Lleras reconocía que su casa de libros tenía gustos particulares: estaba muy bien dotada en el área de literatura general e hispanoamericana, con segmentos especiales para la novela y el ensayo. La poesía no era su fuerte, aunque con algunas recomendaciones fue mejorando.

Flores e ideas

Mauricio Lleras estudió agronomía en Santiago de Chile, entre 1971 y 1975. Respiró de cerca el golpe de Augusto Pinochet contra el gobierno de Salvador Allende. Fueron terribles para este bogotano los bombardeos sobre el Palacio de la Moneda y lo que esa ruptura democrática significó para Chile.

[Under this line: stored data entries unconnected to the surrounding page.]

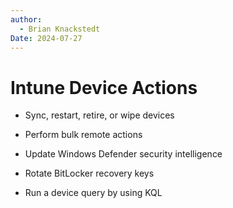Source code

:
 ```yaml
---
author: 
  - Brian Knackstedt
Date: 2024-07-27
---
```

# Intune Device Actions

- Sync, restart, retire, or wipe devices

- Perform bulk remote actions

- Update Windows Defender security intelligence

- Rotate BitLocker recovery keys

- Run a device query by using KQL

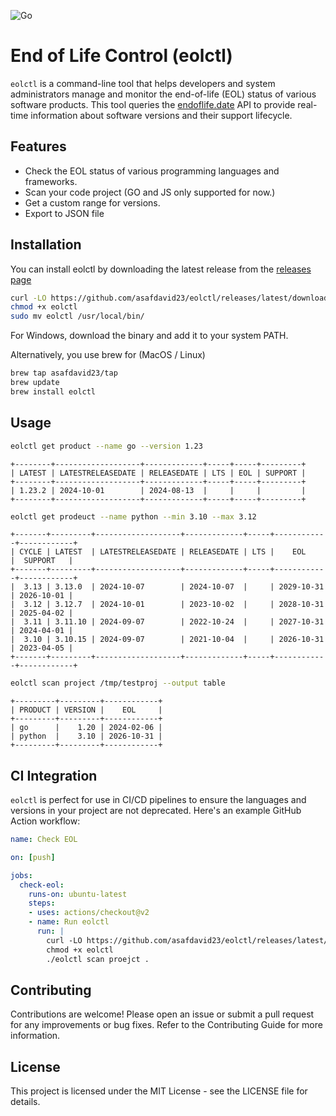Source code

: ![Go](https://img.shields.io/badge/go-%2300ADD8.svg?style=for-the-badge&logo=go&logoColor=white)

# End of Life Control (eolctl)

`eolctl` is a command-line tool that helps developers and system administrators manage and monitor the end-of-life (EOL) status of various software products. This tool queries the [endoflife.date](https://endoflife.date/) API to provide real-time information about software versions and their support lifecycle.

## Features

- Check the EOL status of various programming languages and frameworks.
- Scan your code project (GO and JS only supported for now.)
- Get a custom range for versions.
- Export to JSON file


## Installation

You can install eolctl by downloading the latest release from the [releases page](https://github.com/asafdavid23/eolctl/releases)

```bash
curl -LO https://github.com/asafdavid23/eolctl/releases/latest/download/eolctl
chmod +x eolctl
sudo mv eolctl /usr/local/bin/
```
For Windows, download the binary and add it to your system PATH.

Alternatively, you use brew for (MacOS / Linux)
```bash
brew tap asafdavid23/tap
brew update
brew install eolctl
```


## Usage

```bash
eolctl get product --name go --version 1.23

```

```
+--------+-------------------+-------------+-----+-----+---------+
| LATEST | LATESTRELEASEDATE | RELEASEDATE | LTS | EOL | SUPPORT |
+--------+-------------------+-------------+-----+-----+---------+
| 1.23.2 | 2024-10-01        | 2024-08-13  |     |     |         |
+--------+-------------------+-------------+-----+-----+---------+

```

```bash
eolctl get prodeuct --name python --min 3.10 --max 3.12
```

```
+-------+---------+-------------------+-------------+-----+------------+------------+
| CYCLE | LATEST  | LATESTRELEASEDATE | RELEASEDATE | LTS |    EOL     |  SUPPORT   |
+-------+---------+-------------------+-------------+-----+------------+------------+
|  3.13 | 3.13.0  | 2024-10-07        | 2024-10-07  |     | 2029-10-31 | 2026-10-01 |
|  3.12 | 3.12.7  | 2024-10-01        | 2023-10-02  |     | 2028-10-31 | 2025-04-02 |
|  3.11 | 3.11.10 | 2024-09-07        | 2022-10-24  |     | 2027-10-31 | 2024-04-01 |
|  3.10 | 3.10.15 | 2024-09-07        | 2021-10-04  |     | 2026-10-31 | 2023-04-05 |
+-------+---------+-------------------+-------------+-----+------------+------------+
```

```bash
eolctl scan project /tmp/testproj --output table
```

```
+---------+---------+------------+
| PRODUCT | VERSION |    EOL     |
+---------+---------+------------+
| go      |    1.20 | 2024-02-06 |
| python  |    3.10 | 2026-10-31 |
+---------+---------+------------+
```

## CI Integration

`eolctl` is perfect for use in CI/CD pipelines to ensure the languages and versions in your project are not deprecated. Here's an example GitHub Action workflow:

```yaml
name: Check EOL

on: [push]

jobs:
  check-eol:
    runs-on: ubuntu-latest
    steps:
    - uses: actions/checkout@v2
    - name: Run eolctl
      run: |
        curl -LO https://github.com/asafdavid23/eolctl/releases/latest/download/eolctl
        chmod +x eolctl
        ./eolctl scan proejct .
```

## Contributing

Contributions are welcome! Please open an issue or submit a pull request for any improvements or bug fixes. Refer to the Contributing Guide for more information.

## License

This project is licensed under the MIT License - see the LICENSE file for details.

Al regresar a Colombia comenzó a estudiar filosofía en 1975, otro de los placeres que apuntalaron su formación, que lo mantuvo en las aulas por tres años. Pero mientras el espíritu se enriquecía, Lleras debía alimentar a su familia. Y las flores se convirtieron en una fuerza arrolladora para su perfil profesional. Del estudio del ADN de una especie particular, a las declinaciones del latín había apenas un paso que era mágico.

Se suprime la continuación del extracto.